¿Qué es el tiempo? ¿Qué significa para nosotros? ¿Qué poder ejerce sobre nuestras vidas? ¿Su presencia depende del observador? ¿O existe independientemente de nuestra percepción?
«Sé lo que es el tiempo, pero si me pides que te lo explique ya no lo sé», decía San Agustín en el siglo V. En plena Edad Media, esta definición denotaba el carácter subjetivo del tiempo. Iban a pasar cuatro siglos antes de que el monje benedictino Gerberto creara grandes relojes de pesas y cuerdas. Y otros cuatrocientos años para que, en el siglo XV, este tipo de relojes empezara a ser instalado en lugares públicos, y el tiempo se convirtiera en algo universalmente mensurable, en un hecho objetivo. Pronto llegaría el positivismo, de la mano de Francis Bacon, Copérnico, Galileo y, sobre todo, René Descartes, el filósofo francés que impondría la duda cartesiana y fundamentaría una visión de la ciencia que llega vigorosamente hasta hoy. Y así instaló el reloj como un paradigma para la humanidad.

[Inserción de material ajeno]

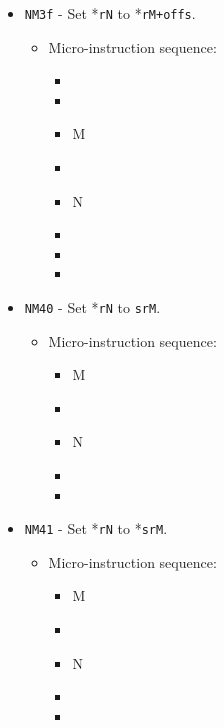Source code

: \documentclass{article}
\begin{document}
\begin{itemize}
    \item \Verb|NM3f| - Set *\Verb|rN| to *\Verb|rM+offs|.
    \begin{itemize}
        \item Micro-instruction sequence:
        \begin{itemize}
            \item \pkptroutinc
            \item \datatooffs
            \item \regptodatao M
            \item \holddata
            \item \regtoaddr N
            \item \writeRAM
            \item \incrementpk
            \item \done
        \end{itemize}
    \end{itemize}
    
    \item \Verb|NM40| - Set *\Verb|rN| to \Verb|srM|.
    \begin{itemize}
        \item Micro-instruction sequence:
        \begin{itemize}
            \item \specialtodata M
            \item \holddata
            \item \regtoaddr N
            \item \writeRAM
            \item \done
        \end{itemize}
    \end{itemize}

    \item \Verb|NM41| - Set *\Verb|rN| to *\Verb|srM|.
    \begin{itemize}
        \item Micro-instruction sequence:
        \begin{itemize}
            \item \specialptodata M
            \item \holddata
            \item \regtoaddr N
            \item \writeRAM
            \item \done
        \end{itemize}
    \end{itemize}


\end{itemize}
\end{document}
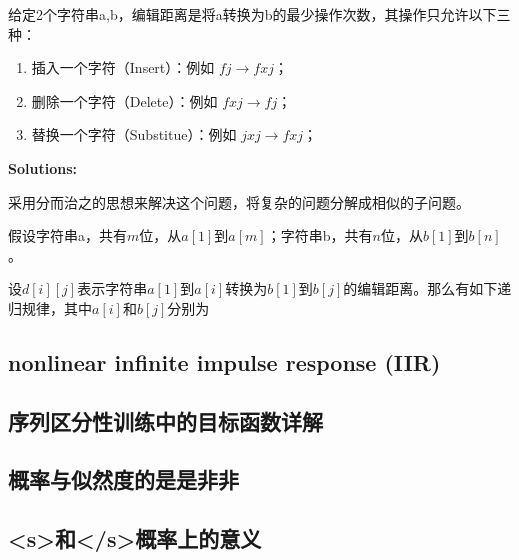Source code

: 给定2个字符串a,b，编辑距离是将a转换为b的最少操作次数，其操作只允许以下三种：
\begin{enumerate}
	\item 插入一个字符（Insert）：例如 $fj\rightarrow{fxj}$；
	\item 删除一个字符（Delete）：例如 $fxj\rightarrow{fj}$；
	\item 替换一个字符（Substitue）：例如 $jxj\rightarrow{fxj}$；
\end{enumerate}

{\bf Solutions:}

采用分而治之的思想来解决这个问题，将复杂的问题分解成相似的子问题。

假设字符串a，共有$m$位，从$a[1]$到$a[m]$；字符串b，共有$n$位，从$b[1]$到$b[n]$。

设$d[i][j]$表示字符串$a[1]$到$a[i]$转换为$b[1]$到$b[j]$的编辑距离。那么有如下递归规律，其中$a[i]$和$b[j]$分别为

\subsection{nonlinear infinite impulse response (IIR)}

\subsection{序列区分性训练中的目标函数详解}
\label{sub:sdt-obj}


\subsection{概率与似然度的是是非非}

\subsection{<s>和</s>概率上的意义}
\label{sub:start-end}















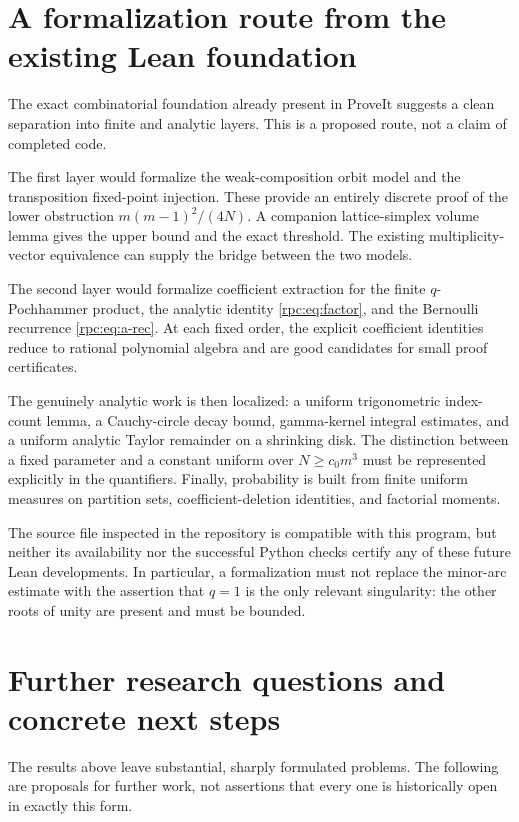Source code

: \documentclass[11pt]{article}
\theoremstyle{definition}
\theoremstyle{remark}
\numberwithin{equation}{section}
\begin{document}
\section{A formalization route from the existing Lean foundation}

The exact combinatorial foundation already present in ProveIt suggests a
clean separation into finite and analytic layers. This is a proposed route,
not a claim of completed code.

The first layer would formalize the weak-composition orbit model and the
transposition fixed-point injection. These provide an entirely discrete proof
of the lower obstruction $m(m-1)^2/(4N)$. A companion lattice-simplex volume
lemma gives the upper bound and the exact threshold. The existing
multiplicity-vector equivalence can supply the bridge between the two models.

The second layer would formalize coefficient extraction for the finite
$q$-Pochhammer product, the analytic identity \eqref{rpc:eq:factor}, and the
Bernoulli recurrence \eqref{rpc:eq:a-rec}. At each fixed order, the explicit
coefficient identities reduce to rational polynomial algebra and are good
candidates for small proof certificates.

The genuinely analytic work is then localized: a uniform trigonometric
index-count lemma, a Cauchy-circle decay bound, gamma-kernel integral estimates,
and a uniform analytic Taylor remainder on a shrinking disk. The distinction
between a fixed parameter and a constant uniform over $N\ge c_0m^3$ must be
represented explicitly in the quantifiers. Finally, probability is built from
finite uniform measures on partition sets, coefficient-deletion identities,
and factorial moments.

The source file inspected in the repository is compatible with this program,
but neither its availability nor the successful Python checks certify any
of these future Lean developments. In particular, a formalization must not
replace the minor-arc estimate with the assertion that $q=1$ is the only
relevant singularity: the other roots of unity are present and must be bounded.

\section{Further research questions and concrete next steps}\label{rpc:sec:research}

The results above leave substantial, sharply formulated problems. The following
are proposals for further work, not assertions that every one is historically
open in exactly this form.
\end{document}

El tao del tiempo parte de la premisa de que vivimos con leyes de un tiempo artificial, un tiempo que se ha transformado cada vez más en mercancía, que se ha ido acelerando más y más en la era industrial al ritmo de las máquinas y que ha llegado al límite de lo humanamente soportable con la introducción y el vertiginoso perfeccionamiento de la tecnología. «No sé en qué se me fue el tiempo», «No tengo tiempo para nada», «Necesito ganar tiempo», «No me hagas perder tiempo», «Ahorremos tiempo», «Ojala pueda hacerme un poco de tiempo para?» Estas frases son lugares comunes en los diálogos cotidianos y expresan el frenesí de nuestra sociedad contemporánea.